* **What you have to do**
All of the data must be returned exactly as given.
[Data extract Boundary: Start]
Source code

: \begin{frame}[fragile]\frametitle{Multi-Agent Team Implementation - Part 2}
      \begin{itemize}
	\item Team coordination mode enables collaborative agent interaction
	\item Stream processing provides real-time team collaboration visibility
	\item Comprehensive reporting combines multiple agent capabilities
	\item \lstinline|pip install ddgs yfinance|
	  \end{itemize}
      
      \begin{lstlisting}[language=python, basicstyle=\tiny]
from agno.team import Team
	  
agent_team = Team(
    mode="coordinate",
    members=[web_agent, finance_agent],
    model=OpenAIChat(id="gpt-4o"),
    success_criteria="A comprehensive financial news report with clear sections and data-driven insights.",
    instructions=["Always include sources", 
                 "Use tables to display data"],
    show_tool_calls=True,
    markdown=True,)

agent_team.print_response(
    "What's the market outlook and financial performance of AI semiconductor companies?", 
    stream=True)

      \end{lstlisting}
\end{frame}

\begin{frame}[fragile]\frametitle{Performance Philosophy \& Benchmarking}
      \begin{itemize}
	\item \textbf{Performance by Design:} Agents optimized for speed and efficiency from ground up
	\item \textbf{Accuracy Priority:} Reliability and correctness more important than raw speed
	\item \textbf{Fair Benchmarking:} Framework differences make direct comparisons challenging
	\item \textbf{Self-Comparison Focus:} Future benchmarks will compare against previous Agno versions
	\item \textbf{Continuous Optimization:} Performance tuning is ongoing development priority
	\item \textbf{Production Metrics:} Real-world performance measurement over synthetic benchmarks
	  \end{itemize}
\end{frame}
[Data extract Boundary: End]
* **Exercise answer**
Source code

: \begin{frame}[fragile]\frametitle{Multi-Agent Team Implementation - Part 2}
      \begin{itemize}
	\item Team coordination mode enables collaborative agent interaction
	\item Stream processing provides real-time team collaboration visibility
	\item Comprehensive reporting combines multiple agent capabilities
	\item \lstinline|pip install ddgs yfinance|
	  \end{itemize}
      
      \begin{lstlisting}[language=python, basicstyle=\tiny]
from agno.team import Team
	  
agent_team = Team(
    mode="coordinate",
    members=[web_agent, finance_agent],
    model=OpenAIChat(id="gpt-4o"),
    success_criteria="A comprehensive financial news report with clear sections and data-driven insights.",
    instructions=["Always include sources", 
                 "Use tables to display data"],
    show_tool_calls=True,
    markdown=True,)

agent_team.print_response(
    "What's the market outlook and financial performance of AI semiconductor companies?", 
    stream=True)

      \end{lstlisting}
\end{frame}

\begin{frame}[fragile]\frametitle{Performance Philosophy \& Benchmarking}
      \begin{itemize}
	\item \textbf{Performance by Design:} Agents optimized for speed and efficiency from ground up
	\item \textbf{Accuracy Priority:} Reliability and correctness more important than raw speed
	\item \textbf{Fair Benchmarking:} Framework differences make direct comparisons challenging
	\item \textbf{Self-Comparison Focus:} Future benchmarks will compare against previous Agno versions
	\item \textbf{Continuous Optimization:} Performance tuning is ongoing development priority
	\item \textbf{Production Metrics:} Real-world performance measurement over synthetic benchmarks
	  \end{itemize}
\end{frame}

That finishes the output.